Exercise data:
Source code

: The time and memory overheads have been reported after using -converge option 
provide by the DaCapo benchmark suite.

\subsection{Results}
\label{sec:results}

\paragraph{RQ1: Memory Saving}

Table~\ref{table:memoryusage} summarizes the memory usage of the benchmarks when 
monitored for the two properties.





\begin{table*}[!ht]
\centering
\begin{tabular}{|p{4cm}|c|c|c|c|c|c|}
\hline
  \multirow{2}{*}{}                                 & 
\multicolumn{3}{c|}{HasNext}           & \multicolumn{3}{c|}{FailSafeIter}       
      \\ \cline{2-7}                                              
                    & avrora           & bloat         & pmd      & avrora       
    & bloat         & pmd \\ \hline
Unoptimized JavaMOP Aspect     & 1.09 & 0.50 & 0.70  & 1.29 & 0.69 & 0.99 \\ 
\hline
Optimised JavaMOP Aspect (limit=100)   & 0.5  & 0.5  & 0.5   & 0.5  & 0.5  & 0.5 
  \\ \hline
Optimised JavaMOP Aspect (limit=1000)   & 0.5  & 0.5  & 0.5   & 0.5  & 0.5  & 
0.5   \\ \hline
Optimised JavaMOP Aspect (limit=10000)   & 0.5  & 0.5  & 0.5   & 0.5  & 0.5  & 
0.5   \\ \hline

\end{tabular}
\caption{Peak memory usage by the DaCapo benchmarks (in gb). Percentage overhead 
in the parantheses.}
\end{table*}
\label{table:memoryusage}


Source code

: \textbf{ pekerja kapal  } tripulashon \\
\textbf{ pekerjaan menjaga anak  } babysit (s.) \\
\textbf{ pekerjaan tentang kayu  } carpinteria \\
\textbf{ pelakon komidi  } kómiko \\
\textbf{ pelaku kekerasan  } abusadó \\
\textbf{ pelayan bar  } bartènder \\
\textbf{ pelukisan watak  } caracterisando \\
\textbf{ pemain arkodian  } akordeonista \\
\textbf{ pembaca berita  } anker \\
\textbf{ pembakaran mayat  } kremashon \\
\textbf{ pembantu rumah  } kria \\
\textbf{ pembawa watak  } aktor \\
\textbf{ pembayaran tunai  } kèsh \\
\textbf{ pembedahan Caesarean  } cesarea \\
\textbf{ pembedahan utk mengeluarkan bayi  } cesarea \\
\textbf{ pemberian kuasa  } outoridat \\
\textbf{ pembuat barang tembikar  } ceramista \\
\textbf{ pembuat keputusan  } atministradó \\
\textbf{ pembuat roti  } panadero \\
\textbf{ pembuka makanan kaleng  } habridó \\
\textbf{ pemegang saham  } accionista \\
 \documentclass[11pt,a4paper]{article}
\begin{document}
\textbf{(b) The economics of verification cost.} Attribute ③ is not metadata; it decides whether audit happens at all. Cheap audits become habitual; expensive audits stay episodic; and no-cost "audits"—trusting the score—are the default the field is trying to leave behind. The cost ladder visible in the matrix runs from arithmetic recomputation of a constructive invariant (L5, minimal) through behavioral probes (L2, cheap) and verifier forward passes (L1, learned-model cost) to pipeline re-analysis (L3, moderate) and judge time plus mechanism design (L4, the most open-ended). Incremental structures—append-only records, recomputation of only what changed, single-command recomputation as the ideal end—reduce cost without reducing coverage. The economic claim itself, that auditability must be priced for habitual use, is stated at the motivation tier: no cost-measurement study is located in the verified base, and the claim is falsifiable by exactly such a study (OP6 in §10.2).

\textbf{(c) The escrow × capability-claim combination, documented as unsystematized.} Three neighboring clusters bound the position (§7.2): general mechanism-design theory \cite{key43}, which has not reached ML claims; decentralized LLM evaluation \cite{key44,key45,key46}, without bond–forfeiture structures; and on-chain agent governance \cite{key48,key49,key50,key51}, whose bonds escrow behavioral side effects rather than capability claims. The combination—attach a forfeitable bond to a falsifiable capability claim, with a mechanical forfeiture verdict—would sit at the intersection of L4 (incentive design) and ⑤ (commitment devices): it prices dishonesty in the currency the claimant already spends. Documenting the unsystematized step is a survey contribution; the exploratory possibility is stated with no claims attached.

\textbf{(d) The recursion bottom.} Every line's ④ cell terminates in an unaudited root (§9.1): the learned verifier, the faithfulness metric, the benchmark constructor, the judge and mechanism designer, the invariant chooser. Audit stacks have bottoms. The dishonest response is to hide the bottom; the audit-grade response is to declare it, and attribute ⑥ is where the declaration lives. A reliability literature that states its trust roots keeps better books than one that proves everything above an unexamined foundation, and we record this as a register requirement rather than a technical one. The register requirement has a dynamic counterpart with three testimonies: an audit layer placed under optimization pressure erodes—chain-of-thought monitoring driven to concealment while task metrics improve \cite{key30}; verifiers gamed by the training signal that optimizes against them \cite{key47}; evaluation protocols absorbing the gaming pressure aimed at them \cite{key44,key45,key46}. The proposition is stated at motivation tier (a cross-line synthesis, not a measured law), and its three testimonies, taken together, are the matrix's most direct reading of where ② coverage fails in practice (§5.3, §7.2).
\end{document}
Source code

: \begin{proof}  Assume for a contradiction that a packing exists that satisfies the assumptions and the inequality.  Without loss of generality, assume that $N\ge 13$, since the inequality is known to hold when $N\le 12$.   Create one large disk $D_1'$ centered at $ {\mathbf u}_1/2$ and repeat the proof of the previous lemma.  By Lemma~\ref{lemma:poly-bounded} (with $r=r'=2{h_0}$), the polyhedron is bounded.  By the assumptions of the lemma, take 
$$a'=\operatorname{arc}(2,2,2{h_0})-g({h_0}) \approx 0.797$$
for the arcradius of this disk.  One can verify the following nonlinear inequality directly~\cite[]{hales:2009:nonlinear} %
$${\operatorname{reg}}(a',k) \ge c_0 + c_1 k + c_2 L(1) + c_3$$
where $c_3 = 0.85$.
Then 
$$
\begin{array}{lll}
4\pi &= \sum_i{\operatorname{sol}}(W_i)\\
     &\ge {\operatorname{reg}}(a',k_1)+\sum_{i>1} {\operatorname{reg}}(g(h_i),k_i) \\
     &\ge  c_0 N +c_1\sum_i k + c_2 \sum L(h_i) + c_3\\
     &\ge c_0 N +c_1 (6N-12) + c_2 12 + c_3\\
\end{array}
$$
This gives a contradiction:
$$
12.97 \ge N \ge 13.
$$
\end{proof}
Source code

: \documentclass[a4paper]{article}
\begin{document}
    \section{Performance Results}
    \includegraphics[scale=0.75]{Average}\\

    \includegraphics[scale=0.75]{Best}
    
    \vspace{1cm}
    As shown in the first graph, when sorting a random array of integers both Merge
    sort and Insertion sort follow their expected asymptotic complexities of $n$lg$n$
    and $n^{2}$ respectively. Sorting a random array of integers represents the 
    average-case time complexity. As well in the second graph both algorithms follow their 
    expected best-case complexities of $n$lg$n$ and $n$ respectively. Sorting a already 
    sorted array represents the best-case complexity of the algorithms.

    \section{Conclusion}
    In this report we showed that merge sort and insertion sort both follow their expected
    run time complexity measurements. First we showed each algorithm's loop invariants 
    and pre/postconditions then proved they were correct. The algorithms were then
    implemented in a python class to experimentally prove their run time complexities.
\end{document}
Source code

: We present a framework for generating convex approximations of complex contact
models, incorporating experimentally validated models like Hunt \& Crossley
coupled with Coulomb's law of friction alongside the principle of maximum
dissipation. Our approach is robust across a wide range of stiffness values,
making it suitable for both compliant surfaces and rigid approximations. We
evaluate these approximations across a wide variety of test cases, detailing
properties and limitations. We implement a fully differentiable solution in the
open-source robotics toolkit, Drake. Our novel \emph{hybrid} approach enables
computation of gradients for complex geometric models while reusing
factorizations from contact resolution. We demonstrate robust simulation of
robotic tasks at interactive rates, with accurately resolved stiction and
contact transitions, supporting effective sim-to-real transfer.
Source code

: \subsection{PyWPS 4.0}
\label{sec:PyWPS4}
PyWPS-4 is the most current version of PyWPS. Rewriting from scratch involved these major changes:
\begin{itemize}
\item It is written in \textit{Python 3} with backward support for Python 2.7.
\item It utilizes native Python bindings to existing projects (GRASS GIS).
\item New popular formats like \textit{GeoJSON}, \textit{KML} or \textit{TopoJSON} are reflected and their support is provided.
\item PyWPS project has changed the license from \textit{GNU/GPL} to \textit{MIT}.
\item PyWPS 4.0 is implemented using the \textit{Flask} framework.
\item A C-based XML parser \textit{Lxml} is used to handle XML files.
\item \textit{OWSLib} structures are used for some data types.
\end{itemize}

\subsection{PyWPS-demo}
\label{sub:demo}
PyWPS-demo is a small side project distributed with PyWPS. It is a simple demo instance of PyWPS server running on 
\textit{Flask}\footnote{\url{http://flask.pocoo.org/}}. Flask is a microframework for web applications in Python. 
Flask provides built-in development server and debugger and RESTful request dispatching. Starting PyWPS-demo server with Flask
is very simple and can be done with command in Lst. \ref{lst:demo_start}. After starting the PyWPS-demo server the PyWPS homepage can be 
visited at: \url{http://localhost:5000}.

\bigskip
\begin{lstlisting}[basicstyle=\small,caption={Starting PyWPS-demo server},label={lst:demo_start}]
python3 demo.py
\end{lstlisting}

Your goal: Reproduce every line of the records containing the string "expected".

Response area:
    sort and Insertion sort follow their expected asymptotic complexities of $n$lg$n$
    expected best-case complexities of $n$lg$n$ and $n$ respectively. Sorting a already 
    In this report we showed that merge sort and insertion sort both follow their expected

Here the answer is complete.